What needs to be done |
Among the records, which lines hold the word "Enable"? Pick them out.

Provided material |
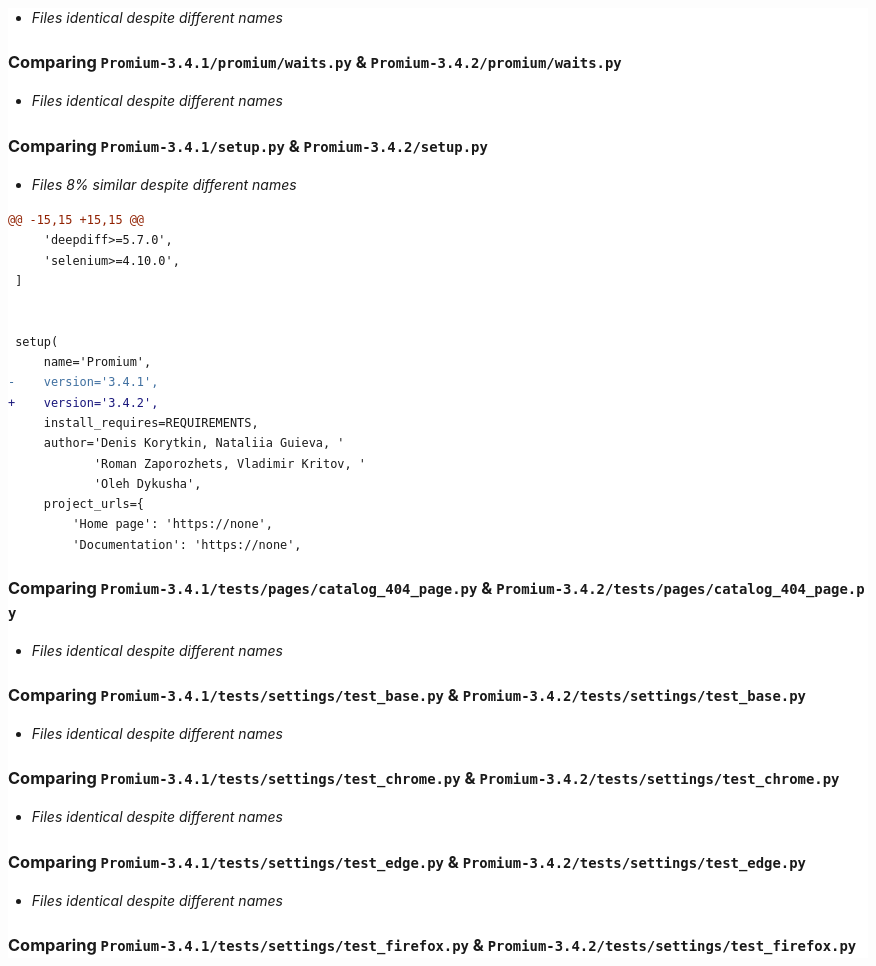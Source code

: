  * *Files identical despite different names*

### Comparing `Promium-3.4.1/promium/waits.py` & `Promium-3.4.2/promium/waits.py`

 * *Files identical despite different names*

### Comparing `Promium-3.4.1/setup.py` & `Promium-3.4.2/setup.py`

 * *Files 8% similar despite different names*

```diff
@@ -15,15 +15,15 @@
     'deepdiff>=5.7.0',
     'selenium>=4.10.0',
 ]
 
 
 setup(
     name='Promium',
-    version='3.4.1',
+    version='3.4.2',
     install_requires=REQUIREMENTS,
     author='Denis Korytkin, Nataliia Guieva, '
            'Roman Zaporozhets, Vladimir Kritov, '
            'Oleh Dykusha',
     project_urls={
         'Home page': 'https://none',
         'Documentation': 'https://none',
```

### Comparing `Promium-3.4.1/tests/pages/catalog_404_page.py` & `Promium-3.4.2/tests/pages/catalog_404_page.py`

 * *Files identical despite different names*

### Comparing `Promium-3.4.1/tests/settings/test_base.py` & `Promium-3.4.2/tests/settings/test_base.py`

 * *Files identical despite different names*

### Comparing `Promium-3.4.1/tests/settings/test_chrome.py` & `Promium-3.4.2/tests/settings/test_chrome.py`

 * *Files identical despite different names*

### Comparing `Promium-3.4.1/tests/settings/test_edge.py` & `Promium-3.4.2/tests/settings/test_edge.py`

 * *Files identical despite different names*

### Comparing `Promium-3.4.1/tests/settings/test_firefox.py` & `Promium-3.4.2/tests/settings/test_firefox.py`
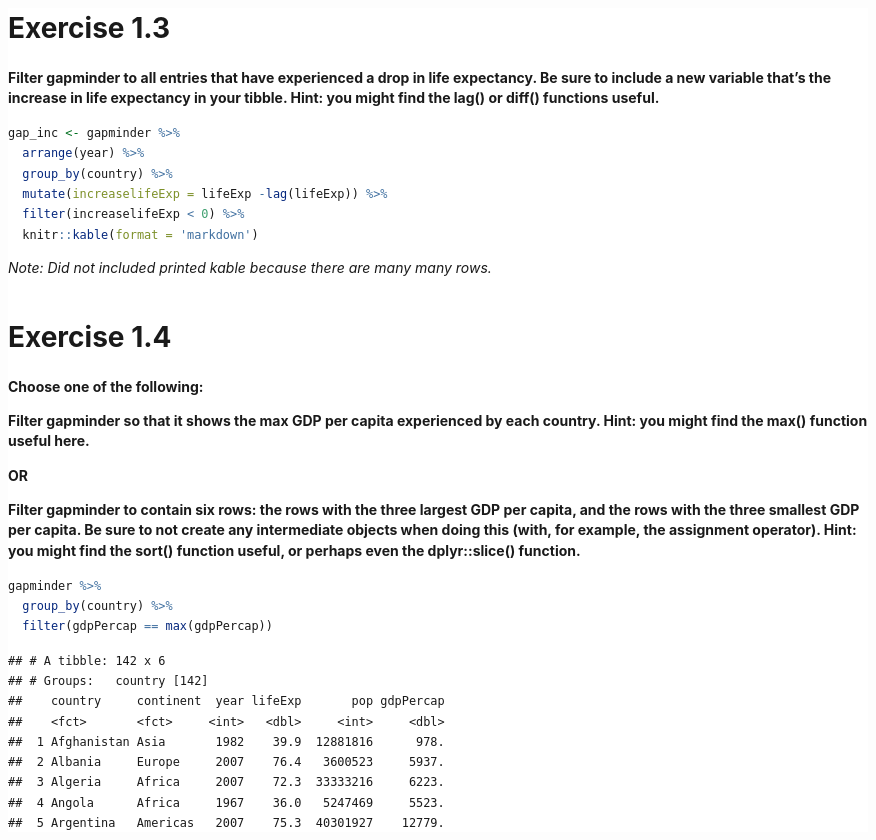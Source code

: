 # Exercise 1.3

**Filter gapminder to all entries that have experienced a drop in life
expectancy. Be sure to include a new variable that’s the increase in
life expectancy in your tibble. Hint: you might find the lag() or diff()
functions useful.**

``` r
gap_inc <- gapminder %>%
  arrange(year) %>%
  group_by(country) %>%
  mutate(increaselifeExp = lifeExp -lag(lifeExp)) %>%
  filter(increaselifeExp < 0) %>%
  knitr::kable(format = 'markdown')
```

*Note: Did not included printed kable because there are many many rows.*

# Exercise 1.4

**Choose one of the following:**

**Filter gapminder so that it shows the max GDP per capita experienced
by each country. Hint: you might find the max() function useful here.**

**OR**

**Filter gapminder to contain six rows: the rows with the three largest
GDP per capita, and the rows with the three smallest GDP per capita. Be
sure to not create any intermediate objects when doing this (with, for
example, the assignment operator). Hint: you might find the sort()
function useful, or perhaps even the dplyr::slice() function.**

``` r
gapminder %>%
  group_by(country) %>%
  filter(gdpPercap == max(gdpPercap))
```

    ## # A tibble: 142 x 6
    ## # Groups:   country [142]
    ##    country     continent  year lifeExp       pop gdpPercap
    ##    <fct>       <fct>     <int>   <dbl>     <int>     <dbl>
    ##  1 Afghanistan Asia       1982    39.9  12881816      978.
    ##  2 Albania     Europe     2007    76.4   3600523     5937.
    ##  3 Algeria     Africa     2007    72.3  33333216     6223.
    ##  4 Angola      Africa     1967    36.0   5247469     5523.
    ##  5 Argentina   Americas   2007    75.3  40301927    12779.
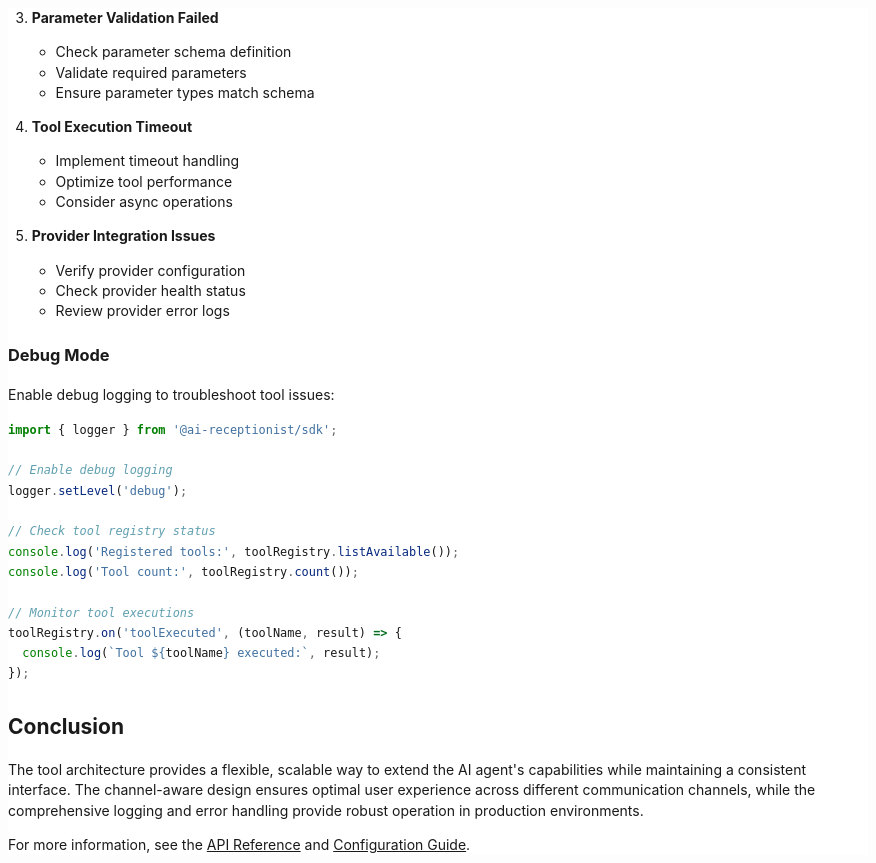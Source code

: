 3. **Parameter Validation Failed**
   - Check parameter schema definition
   - Validate required parameters
   - Ensure parameter types match schema

4. **Tool Execution Timeout**
   - Implement timeout handling
   - Optimize tool performance
   - Consider async operations

5. **Provider Integration Issues**
   - Verify provider configuration
   - Check provider health status
   - Review provider error logs

### Debug Mode

Enable debug logging to troubleshoot tool issues:

```typescript
import { logger } from '@ai-receptionist/sdk';

// Enable debug logging
logger.setLevel('debug');

// Check tool registry status
console.log('Registered tools:', toolRegistry.listAvailable());
console.log('Tool count:', toolRegistry.count());

// Monitor tool executions
toolRegistry.on('toolExecuted', (toolName, result) => {
  console.log(`Tool ${toolName} executed:`, result);
});
```

## Conclusion

The tool architecture provides a flexible, scalable way to extend the AI agent's capabilities while maintaining a consistent interface. The channel-aware design ensures optimal user experience across different communication channels, while the comprehensive logging and error handling provide robust operation in production environments.

For more information, see the [API Reference](../api-reference.md) and [Configuration Guide](../configuration.md).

Solution to this problem |
Enable debug logging to troubleshoot tool issues:
// Enable debug logging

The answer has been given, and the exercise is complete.